[Start of section]

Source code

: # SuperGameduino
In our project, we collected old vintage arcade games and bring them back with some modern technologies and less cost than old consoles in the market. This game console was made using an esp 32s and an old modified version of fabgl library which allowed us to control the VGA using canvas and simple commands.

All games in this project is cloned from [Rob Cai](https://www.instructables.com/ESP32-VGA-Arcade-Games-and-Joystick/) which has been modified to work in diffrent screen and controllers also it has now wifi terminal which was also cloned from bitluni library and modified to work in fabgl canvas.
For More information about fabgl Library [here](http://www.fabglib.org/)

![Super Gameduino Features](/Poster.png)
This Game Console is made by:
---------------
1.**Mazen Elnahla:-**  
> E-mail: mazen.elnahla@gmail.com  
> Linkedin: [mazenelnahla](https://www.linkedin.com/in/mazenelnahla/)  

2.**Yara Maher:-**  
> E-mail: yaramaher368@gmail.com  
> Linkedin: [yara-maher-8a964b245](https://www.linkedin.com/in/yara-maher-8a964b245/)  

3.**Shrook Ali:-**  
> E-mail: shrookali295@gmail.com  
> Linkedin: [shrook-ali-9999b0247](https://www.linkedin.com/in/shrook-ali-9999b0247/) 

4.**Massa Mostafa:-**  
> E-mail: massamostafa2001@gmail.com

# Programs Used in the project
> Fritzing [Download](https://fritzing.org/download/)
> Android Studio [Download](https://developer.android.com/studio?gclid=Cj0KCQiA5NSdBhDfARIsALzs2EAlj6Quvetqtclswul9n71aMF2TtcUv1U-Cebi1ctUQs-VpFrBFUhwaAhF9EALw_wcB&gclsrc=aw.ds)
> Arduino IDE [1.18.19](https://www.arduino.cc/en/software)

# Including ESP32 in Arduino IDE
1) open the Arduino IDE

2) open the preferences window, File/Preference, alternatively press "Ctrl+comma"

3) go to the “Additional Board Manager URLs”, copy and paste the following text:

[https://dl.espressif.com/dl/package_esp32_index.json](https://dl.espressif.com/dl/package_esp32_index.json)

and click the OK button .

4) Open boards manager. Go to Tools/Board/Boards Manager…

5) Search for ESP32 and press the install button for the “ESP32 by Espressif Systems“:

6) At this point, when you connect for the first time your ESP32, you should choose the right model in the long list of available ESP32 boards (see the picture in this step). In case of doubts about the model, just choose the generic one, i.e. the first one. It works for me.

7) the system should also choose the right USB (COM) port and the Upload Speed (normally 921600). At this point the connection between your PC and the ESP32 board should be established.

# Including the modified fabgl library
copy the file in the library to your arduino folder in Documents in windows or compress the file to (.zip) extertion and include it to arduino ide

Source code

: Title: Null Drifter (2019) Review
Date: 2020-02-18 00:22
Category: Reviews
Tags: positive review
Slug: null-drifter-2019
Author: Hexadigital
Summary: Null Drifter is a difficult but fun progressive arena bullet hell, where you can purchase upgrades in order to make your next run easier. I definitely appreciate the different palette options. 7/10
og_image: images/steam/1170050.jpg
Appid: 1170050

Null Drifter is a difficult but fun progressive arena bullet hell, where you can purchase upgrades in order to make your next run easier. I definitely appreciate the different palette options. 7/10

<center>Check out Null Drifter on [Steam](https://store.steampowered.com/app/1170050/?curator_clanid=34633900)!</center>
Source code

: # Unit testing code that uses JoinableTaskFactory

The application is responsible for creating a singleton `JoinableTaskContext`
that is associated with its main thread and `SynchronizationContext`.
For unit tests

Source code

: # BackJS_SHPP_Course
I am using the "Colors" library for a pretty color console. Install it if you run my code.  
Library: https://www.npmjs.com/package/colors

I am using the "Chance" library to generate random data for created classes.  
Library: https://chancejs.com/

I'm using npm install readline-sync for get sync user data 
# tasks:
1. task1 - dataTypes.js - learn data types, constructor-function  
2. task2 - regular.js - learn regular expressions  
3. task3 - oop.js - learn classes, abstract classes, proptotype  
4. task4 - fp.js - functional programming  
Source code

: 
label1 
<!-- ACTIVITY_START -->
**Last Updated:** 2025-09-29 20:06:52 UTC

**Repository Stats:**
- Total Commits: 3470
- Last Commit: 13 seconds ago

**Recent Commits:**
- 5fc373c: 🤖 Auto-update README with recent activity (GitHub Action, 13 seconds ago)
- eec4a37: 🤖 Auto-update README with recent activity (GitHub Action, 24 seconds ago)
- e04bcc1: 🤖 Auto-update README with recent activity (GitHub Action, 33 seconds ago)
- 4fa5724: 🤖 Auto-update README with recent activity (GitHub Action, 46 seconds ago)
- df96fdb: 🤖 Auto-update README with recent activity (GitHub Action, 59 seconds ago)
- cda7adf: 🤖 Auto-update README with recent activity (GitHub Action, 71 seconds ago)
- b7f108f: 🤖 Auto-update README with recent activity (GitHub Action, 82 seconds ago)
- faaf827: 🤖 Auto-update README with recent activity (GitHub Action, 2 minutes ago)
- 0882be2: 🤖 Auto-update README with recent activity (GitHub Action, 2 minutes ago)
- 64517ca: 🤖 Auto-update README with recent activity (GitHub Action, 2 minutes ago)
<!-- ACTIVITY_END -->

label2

[End of section]

▶ **Aim of the task**: Every line of the records containing the word "mail" must appear in the answer.

▶ **Solution to the exercise**:
> E-mail: mazen.elnahla@gmail.com  
> E-mail: yaramaher368@gmail.com  
> E-mail: shrookali295@gmail.com  
> E-mail: massamostafa2001@gmail.com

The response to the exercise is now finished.